- Entries provided:
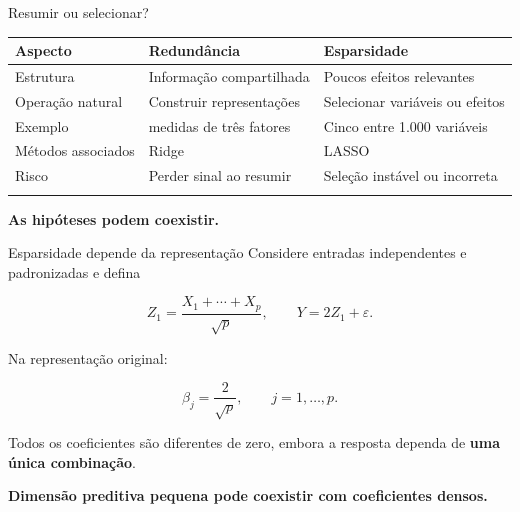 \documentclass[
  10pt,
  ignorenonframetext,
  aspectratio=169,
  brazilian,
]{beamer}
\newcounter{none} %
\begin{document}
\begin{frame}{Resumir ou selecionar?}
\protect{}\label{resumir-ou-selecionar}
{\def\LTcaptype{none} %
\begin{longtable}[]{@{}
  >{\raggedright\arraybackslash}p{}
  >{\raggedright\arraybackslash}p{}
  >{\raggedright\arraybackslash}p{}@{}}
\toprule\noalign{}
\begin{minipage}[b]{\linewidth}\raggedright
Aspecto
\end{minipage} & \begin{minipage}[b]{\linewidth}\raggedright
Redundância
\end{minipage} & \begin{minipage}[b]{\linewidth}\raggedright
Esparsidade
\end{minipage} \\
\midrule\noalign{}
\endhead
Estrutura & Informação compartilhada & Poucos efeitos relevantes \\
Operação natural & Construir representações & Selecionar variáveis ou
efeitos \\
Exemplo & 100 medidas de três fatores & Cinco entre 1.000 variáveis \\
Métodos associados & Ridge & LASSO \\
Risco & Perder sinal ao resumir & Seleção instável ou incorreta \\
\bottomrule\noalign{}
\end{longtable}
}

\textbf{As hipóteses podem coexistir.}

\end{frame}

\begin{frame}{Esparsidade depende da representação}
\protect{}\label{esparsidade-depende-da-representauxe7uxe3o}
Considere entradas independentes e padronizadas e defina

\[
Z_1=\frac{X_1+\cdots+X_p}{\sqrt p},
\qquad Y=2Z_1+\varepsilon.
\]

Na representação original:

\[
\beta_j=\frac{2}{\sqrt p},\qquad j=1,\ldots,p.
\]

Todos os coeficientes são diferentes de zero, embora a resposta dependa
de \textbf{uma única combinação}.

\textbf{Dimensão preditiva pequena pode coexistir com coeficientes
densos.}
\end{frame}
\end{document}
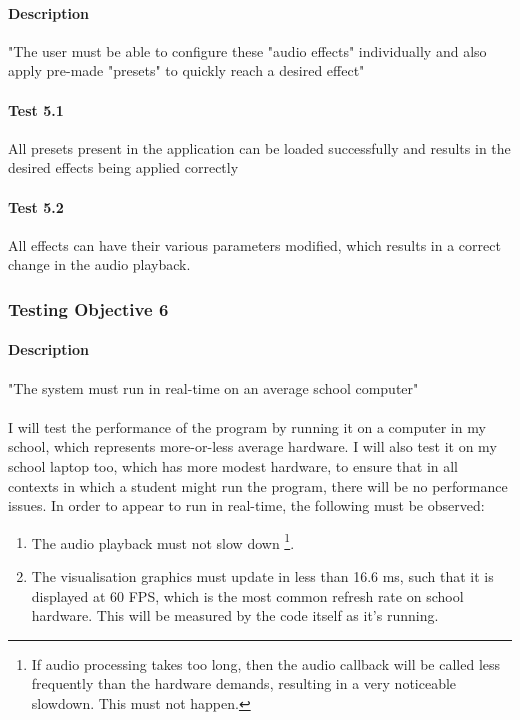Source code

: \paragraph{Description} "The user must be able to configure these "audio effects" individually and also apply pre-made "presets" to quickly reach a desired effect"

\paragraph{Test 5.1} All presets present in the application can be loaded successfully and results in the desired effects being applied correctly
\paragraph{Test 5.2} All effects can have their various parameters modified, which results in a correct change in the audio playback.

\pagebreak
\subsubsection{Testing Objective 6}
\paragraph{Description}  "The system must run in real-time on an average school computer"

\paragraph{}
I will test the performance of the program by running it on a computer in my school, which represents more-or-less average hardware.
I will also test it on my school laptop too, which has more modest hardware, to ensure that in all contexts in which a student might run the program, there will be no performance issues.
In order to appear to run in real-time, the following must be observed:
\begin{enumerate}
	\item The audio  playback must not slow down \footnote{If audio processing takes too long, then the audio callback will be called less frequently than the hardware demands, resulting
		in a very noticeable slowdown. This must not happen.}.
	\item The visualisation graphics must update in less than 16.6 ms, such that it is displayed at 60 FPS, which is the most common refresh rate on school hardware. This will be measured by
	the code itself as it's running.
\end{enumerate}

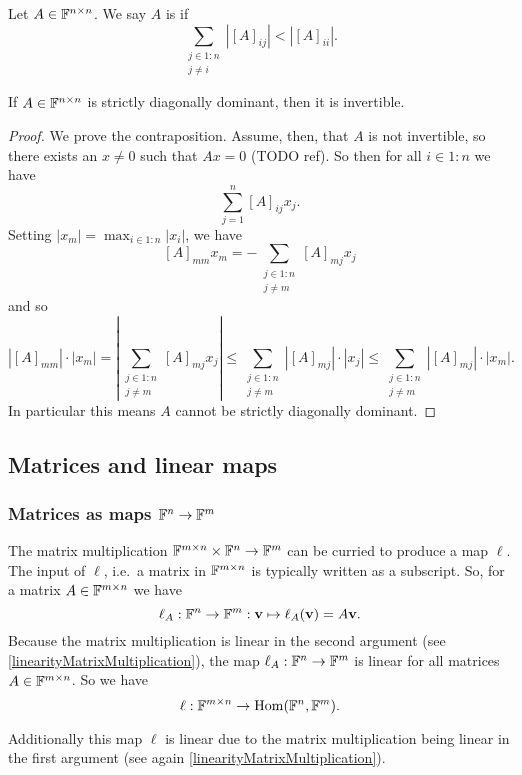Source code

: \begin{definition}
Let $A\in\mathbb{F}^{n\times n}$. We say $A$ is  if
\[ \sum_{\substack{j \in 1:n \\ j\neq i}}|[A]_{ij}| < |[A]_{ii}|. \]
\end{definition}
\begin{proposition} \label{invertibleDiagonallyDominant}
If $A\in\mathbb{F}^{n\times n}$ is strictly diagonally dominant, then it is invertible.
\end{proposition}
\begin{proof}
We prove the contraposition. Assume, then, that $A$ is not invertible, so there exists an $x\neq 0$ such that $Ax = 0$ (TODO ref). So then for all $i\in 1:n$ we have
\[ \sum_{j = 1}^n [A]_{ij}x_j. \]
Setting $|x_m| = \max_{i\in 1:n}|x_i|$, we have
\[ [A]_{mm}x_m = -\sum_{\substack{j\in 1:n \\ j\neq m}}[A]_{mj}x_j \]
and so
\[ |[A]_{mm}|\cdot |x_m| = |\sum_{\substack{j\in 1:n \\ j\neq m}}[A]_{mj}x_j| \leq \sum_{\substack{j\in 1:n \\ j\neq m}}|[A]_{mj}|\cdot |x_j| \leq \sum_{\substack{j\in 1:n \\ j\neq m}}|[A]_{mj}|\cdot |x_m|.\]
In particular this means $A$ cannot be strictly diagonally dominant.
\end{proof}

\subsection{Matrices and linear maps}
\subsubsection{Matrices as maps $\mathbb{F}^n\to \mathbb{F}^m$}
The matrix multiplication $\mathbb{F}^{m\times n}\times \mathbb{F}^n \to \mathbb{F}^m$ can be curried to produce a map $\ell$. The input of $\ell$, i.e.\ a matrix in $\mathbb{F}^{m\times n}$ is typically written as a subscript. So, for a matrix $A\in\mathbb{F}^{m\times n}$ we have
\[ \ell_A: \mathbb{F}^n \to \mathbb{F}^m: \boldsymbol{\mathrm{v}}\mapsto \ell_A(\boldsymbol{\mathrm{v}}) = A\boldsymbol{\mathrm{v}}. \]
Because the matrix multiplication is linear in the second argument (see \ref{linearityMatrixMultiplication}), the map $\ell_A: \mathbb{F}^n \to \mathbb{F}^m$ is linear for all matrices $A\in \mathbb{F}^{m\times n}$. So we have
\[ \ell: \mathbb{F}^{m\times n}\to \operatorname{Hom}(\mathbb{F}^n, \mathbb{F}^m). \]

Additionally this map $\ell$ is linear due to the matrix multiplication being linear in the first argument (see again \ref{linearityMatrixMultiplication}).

---

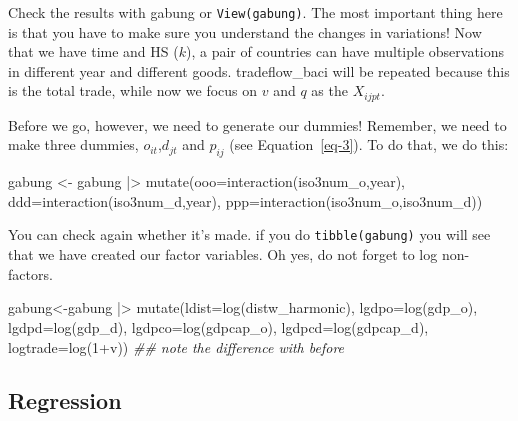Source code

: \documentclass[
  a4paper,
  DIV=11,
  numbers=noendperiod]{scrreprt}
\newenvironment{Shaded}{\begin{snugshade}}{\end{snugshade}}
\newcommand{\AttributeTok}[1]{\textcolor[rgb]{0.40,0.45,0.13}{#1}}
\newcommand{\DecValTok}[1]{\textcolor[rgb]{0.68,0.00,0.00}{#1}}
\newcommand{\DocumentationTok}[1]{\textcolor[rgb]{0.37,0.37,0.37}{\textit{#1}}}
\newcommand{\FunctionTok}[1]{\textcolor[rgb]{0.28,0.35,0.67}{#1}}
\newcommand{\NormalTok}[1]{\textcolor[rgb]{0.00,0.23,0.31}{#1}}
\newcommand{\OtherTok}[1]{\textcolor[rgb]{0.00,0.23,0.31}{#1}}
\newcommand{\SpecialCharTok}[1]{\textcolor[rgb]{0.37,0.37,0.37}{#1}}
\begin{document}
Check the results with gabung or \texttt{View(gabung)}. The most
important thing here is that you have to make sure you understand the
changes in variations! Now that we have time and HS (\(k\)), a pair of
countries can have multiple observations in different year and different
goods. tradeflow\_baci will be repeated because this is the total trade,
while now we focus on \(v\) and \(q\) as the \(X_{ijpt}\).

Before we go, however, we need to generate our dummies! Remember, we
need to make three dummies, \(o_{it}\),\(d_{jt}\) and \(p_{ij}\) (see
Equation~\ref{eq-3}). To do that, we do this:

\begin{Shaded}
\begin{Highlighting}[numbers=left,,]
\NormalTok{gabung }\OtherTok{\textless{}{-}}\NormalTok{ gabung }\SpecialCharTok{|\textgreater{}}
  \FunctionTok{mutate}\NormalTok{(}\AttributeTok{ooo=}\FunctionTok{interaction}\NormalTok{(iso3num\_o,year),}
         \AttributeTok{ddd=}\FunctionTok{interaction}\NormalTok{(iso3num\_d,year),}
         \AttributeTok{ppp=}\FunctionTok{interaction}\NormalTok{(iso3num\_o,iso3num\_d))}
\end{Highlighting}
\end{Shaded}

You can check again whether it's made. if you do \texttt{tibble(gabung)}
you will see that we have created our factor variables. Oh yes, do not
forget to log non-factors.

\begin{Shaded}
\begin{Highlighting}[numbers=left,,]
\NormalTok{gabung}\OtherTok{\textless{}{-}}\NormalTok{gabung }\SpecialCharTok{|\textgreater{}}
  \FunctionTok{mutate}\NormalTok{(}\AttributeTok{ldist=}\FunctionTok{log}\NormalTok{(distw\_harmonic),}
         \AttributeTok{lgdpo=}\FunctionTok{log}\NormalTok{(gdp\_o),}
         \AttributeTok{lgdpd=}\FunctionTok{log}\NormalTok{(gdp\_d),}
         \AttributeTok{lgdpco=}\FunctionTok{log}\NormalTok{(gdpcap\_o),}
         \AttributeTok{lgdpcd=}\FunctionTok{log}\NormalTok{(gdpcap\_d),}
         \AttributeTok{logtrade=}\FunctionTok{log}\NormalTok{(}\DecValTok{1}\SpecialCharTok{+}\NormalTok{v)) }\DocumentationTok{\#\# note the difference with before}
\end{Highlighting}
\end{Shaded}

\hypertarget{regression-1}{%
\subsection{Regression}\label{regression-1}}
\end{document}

* * *

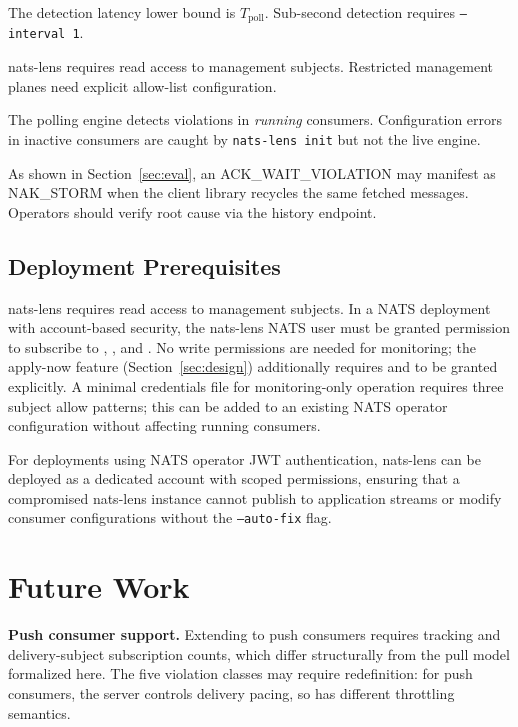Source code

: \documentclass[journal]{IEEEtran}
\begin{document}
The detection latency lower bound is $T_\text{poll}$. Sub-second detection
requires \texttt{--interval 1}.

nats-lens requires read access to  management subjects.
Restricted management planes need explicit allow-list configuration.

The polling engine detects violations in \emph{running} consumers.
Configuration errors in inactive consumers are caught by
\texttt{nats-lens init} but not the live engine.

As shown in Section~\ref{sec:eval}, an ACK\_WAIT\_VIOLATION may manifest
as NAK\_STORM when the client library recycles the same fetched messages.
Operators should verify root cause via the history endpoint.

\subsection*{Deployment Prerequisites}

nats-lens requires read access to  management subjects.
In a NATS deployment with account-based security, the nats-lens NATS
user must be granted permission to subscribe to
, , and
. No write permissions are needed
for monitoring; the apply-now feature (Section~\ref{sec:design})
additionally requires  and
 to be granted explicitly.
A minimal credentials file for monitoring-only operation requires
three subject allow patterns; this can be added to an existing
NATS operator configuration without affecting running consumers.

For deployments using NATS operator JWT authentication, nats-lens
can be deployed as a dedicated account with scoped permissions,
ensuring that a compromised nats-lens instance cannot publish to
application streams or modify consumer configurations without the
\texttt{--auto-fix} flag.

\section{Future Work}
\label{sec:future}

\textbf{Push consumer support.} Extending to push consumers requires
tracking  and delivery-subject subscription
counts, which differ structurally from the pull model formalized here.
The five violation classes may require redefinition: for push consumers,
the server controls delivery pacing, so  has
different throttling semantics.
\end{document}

- Task prompt:
The answer should be nothing but the number of lines above that contain "texttt".

- Reply:
5